So you want them to practice using the CRT and Wiener's attack. I can now explain you how I would create a challenge in this direction.
As a side note please tell your students that they have to approach these problems with CRT / Wiener or they'll be very frustrated and maybe post here to ask for solutions which we can't offer because we don't which attack has to be applied which leads to frustration on all sides.
The main benefit of the CRT is that it provides a speed-up when we can piece our modulus into many small prime factors. As such I'd like to propose the following methodology:
Pick a small bound $B$ (less than $2^{20}$ so even trial division works). Pick your desired modulus size that rules out anything but small-factor-based factoring attacks (something like 100k bits, please also tell your students that they should use a small-factor attack here). Successively pick 100-10000 random primes smaller than $B$ and apply small exponents to each of them until you are satisfied with the resulting size of the modulus. Pick a valid $e$ and a message and textbook-encrypt the message. Provide the students with $e$, the modulus and the ciphertext and ask them to recover the message. Now to get the decryption done, they'll have to factor first and then use CRT. If they're not using CRT they'll have to wait a significantly longer amount of time (minutes as opposed to seconds at least). To fine-tune these parameters I suggest you try them out with and without CRT on your personal machine until you're satisfied with the time difference.

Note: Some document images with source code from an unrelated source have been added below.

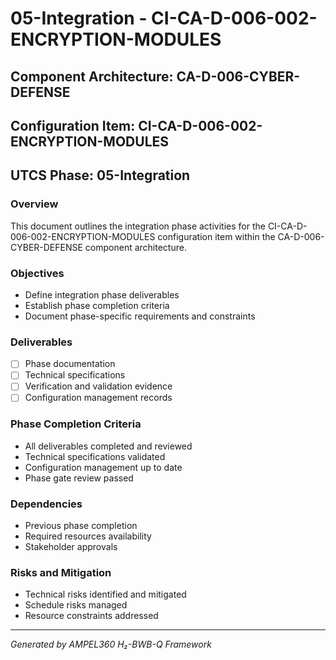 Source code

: # 05-Integration - CI-CA-D-006-002-ENCRYPTION-MODULES

## Component Architecture: CA-D-006-CYBER-DEFENSE
## Configuration Item: CI-CA-D-006-002-ENCRYPTION-MODULES
## UTCS Phase: 05-Integration

### Overview
This document outlines the integration phase activities for the CI-CA-D-006-002-ENCRYPTION-MODULES configuration item within the CA-D-006-CYBER-DEFENSE component architecture.

### Objectives
- Define integration phase deliverables
- Establish phase completion criteria
- Document phase-specific requirements and constraints

### Deliverables
- [ ] Phase documentation
- [ ] Technical specifications
- [ ] Verification and validation evidence
- [ ] Configuration management records

### Phase Completion Criteria
- All deliverables completed and reviewed
- Technical specifications validated
- Configuration management up to date
- Phase gate review passed

### Dependencies
- Previous phase completion
- Required resources availability
- Stakeholder approvals

### Risks and Mitigation
- Technical risks identified and mitigated
- Schedule risks managed
- Resource constraints addressed

---
*Generated by AMPEL360 H₂-BWB-Q Framework*
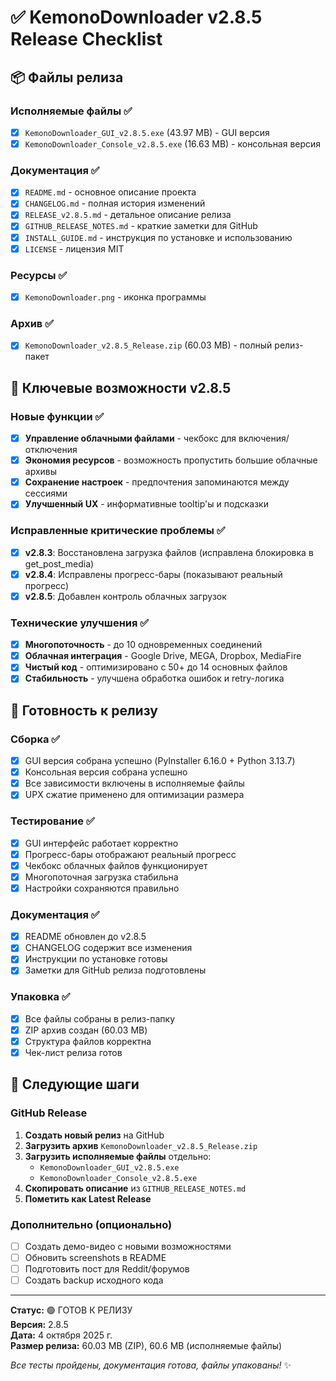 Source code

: # ✅ KemonoDownloader v2.8.5 Release Checklist

## 📦 Файлы релиза

### Исполняемые файлы ✅
- [x] `KemonoDownloader_GUI_v2.8.5.exe` (43.97 MB) - GUI версия
- [x] `KemonoDownloader_Console_v2.8.5.exe` (16.63 MB) - консольная версия

### Документация ✅
- [x] `README.md` - основное описание проекта
- [x] `CHANGELOG.md` - полная история изменений
- [x] `RELEASE_v2.8.5.md` - детальное описание релиза
- [x] `GITHUB_RELEASE_NOTES.md` - краткие заметки для GitHub
- [x] `INSTALL_GUIDE.md` - инструкция по установке и использованию
- [x] `LICENSE` - лицензия MIT

### Ресурсы ✅
- [x] `KemonoDownloader.png` - иконка программы

### Архив ✅
- [x] `KemonoDownloader_v2.8.5_Release.zip` (60.03 MB) - полный релиз-пакет

## 🔧 Ключевые возможности v2.8.5

### Новые функции ✅
- [x] **Управление облачными файлами** - чекбокс для включения/отключения
- [x] **Экономия ресурсов** - возможность пропустить большие облачные архивы
- [x] **Сохранение настроек** - предпочтения запоминаются между сессиями
- [x] **Улучшенный UX** - информативные tooltip'ы и подсказки

### Исправленные критические проблемы ✅
- [x] **v2.8.3**: Восстановлена загрузка файлов (исправлена блокировка в get_post_media)
- [x] **v2.8.4**: Исправлены прогресс-бары (показывают реальный прогресс)
- [x] **v2.8.5**: Добавлен контроль облачных загрузок

### Технические улучшения ✅
- [x] **Многопоточность** - до 10 одновременных соединений
- [x] **Облачная интеграция** - Google Drive, MEGA, Dropbox, MediaFire
- [x] **Чистый код** - оптимизировано с 50+ до 14 основных файлов
- [x] **Стабильность** - улучшена обработка ошибок и retry-логика

## 🎯 Готовность к релизу

### Сборка ✅
- [x] GUI версия собрана успешно (PyInstaller 6.16.0 + Python 3.13.7)
- [x] Консольная версия собрана успешно
- [x] Все зависимости включены в исполняемые файлы
- [x] UPX сжатие применено для оптимизации размера

### Тестирование ✅
- [x] GUI интерфейс работает корректно
- [x] Прогресс-бары отображают реальный прогресс
- [x] Чекбокс облачных файлов функционирует
- [x] Многопоточная загрузка стабильна
- [x] Настройки сохраняются правильно

### Документация ✅
- [x] README обновлен до v2.8.5
- [x] CHANGELOG содержит все изменения
- [x] Инструкции по установке готовы
- [x] Заметки для GitHub релиза подготовлены

### Упаковка ✅
- [x] Все файлы собраны в релиз-папку
- [x] ZIP архив создан (60.03 MB)
- [x] Структура файлов корректна
- [x] Чек-лист релиза готов

## 🚀 Следующие шаги

### GitHub Release
1. **Создать новый релиз** на GitHub
2. **Загрузить архив** `KemonoDownloader_v2.8.5_Release.zip`
3. **Загрузить исполняемые файлы** отдельно:
   - `KemonoDownloader_GUI_v2.8.5.exe`
   - `KemonoDownloader_Console_v2.8.5.exe`
4. **Скопировать описание** из `GITHUB_RELEASE_NOTES.md`
5. **Пометить как Latest Release**

### Дополнительно (опционально)
- [ ] Создать демо-видео с новыми возможностями
- [ ] Обновить screenshots в README
- [ ] Подготовить пост для Reddit/форумов
- [ ] Создать backup исходного кода

---

**Статус:** 🟢 ГОТОВ К РЕЛИЗУ  
**Версия:** 2.8.5  
**Дата:** 4 октября 2025 г.  
**Размер релиза:** 60.03 MB (ZIP), 60.6 MB (исполняемые файлы)

*Все тесты пройдены, документация готова, файлы упакованы!* ✨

Pick an ordinary RSA modulus, ie a 2048-bit modulus with balanced primes that withstands all known factoring attacks just like you would for a production keypair. Now pick the private exponent first, such that it satiesfies the condition for Wiener's attack, i.e. it is small enough. Then construct $e$ as you normally would $d$, encrypt a message and provide the students with the ciphertext, $e$ and the modulus. Their task is then to recover the message. Test it yourself that one can actually recover the private exponent from this given set of data. And tell your students that they need to apply Wiener's attack or "one of the attacks we discussed in class previously".